[Stored data entries]
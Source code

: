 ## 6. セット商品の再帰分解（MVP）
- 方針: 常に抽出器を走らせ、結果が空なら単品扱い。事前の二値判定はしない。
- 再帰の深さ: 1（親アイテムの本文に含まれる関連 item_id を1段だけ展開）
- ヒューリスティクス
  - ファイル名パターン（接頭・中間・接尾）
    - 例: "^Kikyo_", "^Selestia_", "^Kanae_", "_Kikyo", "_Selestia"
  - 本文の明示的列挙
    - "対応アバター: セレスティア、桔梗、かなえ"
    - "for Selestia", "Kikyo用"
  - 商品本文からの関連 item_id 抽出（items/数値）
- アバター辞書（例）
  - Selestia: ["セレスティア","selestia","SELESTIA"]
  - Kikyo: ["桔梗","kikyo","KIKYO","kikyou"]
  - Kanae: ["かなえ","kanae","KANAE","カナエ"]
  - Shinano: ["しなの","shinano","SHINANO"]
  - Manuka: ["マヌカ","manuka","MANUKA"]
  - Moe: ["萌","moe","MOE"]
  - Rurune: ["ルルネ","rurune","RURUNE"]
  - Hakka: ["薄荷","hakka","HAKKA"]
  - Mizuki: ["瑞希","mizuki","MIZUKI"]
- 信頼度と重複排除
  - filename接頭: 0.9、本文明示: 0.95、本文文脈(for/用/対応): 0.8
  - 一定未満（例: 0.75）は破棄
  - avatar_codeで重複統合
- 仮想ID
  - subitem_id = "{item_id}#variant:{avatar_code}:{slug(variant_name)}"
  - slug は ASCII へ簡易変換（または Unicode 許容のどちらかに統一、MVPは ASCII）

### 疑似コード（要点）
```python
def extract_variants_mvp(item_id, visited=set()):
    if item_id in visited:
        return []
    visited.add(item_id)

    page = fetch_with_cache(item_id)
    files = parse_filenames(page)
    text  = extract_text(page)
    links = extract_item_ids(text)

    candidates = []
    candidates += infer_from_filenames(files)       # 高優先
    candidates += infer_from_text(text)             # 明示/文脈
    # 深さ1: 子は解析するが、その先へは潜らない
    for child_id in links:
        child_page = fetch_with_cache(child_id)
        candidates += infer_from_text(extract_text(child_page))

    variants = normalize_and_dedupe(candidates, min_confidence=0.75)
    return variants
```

EXERCISE GOAL => All of the entries must be written out exactly as they stand.

EXERCISE RESULT =>
Source code

: ## 6. セット商品の再帰分解（MVP）
- 方針: 常に抽出器を走らせ、結果が空なら単品扱い。事前の二値判定はしない。
- 再帰の深さ: 1（親アイテムの本文に含まれる関連 item_id を1段だけ展開）
- ヒューリスティクス
  - ファイル名パターン（接頭・中間・接尾）
    - 例: "^Kikyo_", "^Selestia_", "^Kanae_", "_Kikyo", "_Selestia"
  - 本文の明示的列挙
    - "対応アバター: セレスティア、桔梗、かなえ"
    - "for Selestia", "Kikyo用"
  - 商品本文からの関連 item_id 抽出（items/数値）
- アバター辞書（例）
  - Selestia: ["セレスティア","selestia","SELESTIA"]
  - Kikyo: ["桔梗","kikyo","KIKYO","kikyou"]
  - Kanae: ["かなえ","kanae","KANAE","カナエ"]
  - Shinano: ["しなの","shinano","SHINANO"]
  - Manuka: ["マヌカ","manuka","MANUKA"]
  - Moe: ["萌","moe","MOE"]
  - Rurune: ["ルルネ","rurune","RURUNE"]
  - Hakka: ["薄荷","hakka","HAKKA"]
  - Mizuki: ["瑞希","mizuki","MIZUKI"]
- 信頼度と重複排除
  - filename接頭: 0.9、本文明示: 0.95、本文文脈(for/用/対応): 0.8
  - 一定未満（例: 0.75）は破棄
  - avatar_codeで重複統合
- 仮想ID
  - subitem_id = "{item_id}#variant:{avatar_code}:{slug(variant_name)}"
  - slug は ASCII へ簡易変換（または Unicode 許容のどちらかに統一、MVPは ASCII）

### 疑似コード（要点）
```python
def extract_variants_mvp(item_id, visited=set()):
    if item_id in visited:
        return []
    visited.add(item_id)

    page = fetch_with_cache(item_id)
    files = parse_filenames(page)
    text  = extract_text(page)
    links = extract_item_ids(text)

    candidates = []
    candidates += infer_from_filenames(files)       # 高優先
    candidates += infer_from_text(text)             # 明示/文脈
    # 深さ1: 子は解析するが、その先へは潜らない
    for child_id in links:
        child_page = fetch_with_cache(child_id)
        candidates += infer_from_text(extract_text(child_page))

    variants = normalize_and_dedupe(candidates, min_confidence=0.75)
    return variants
```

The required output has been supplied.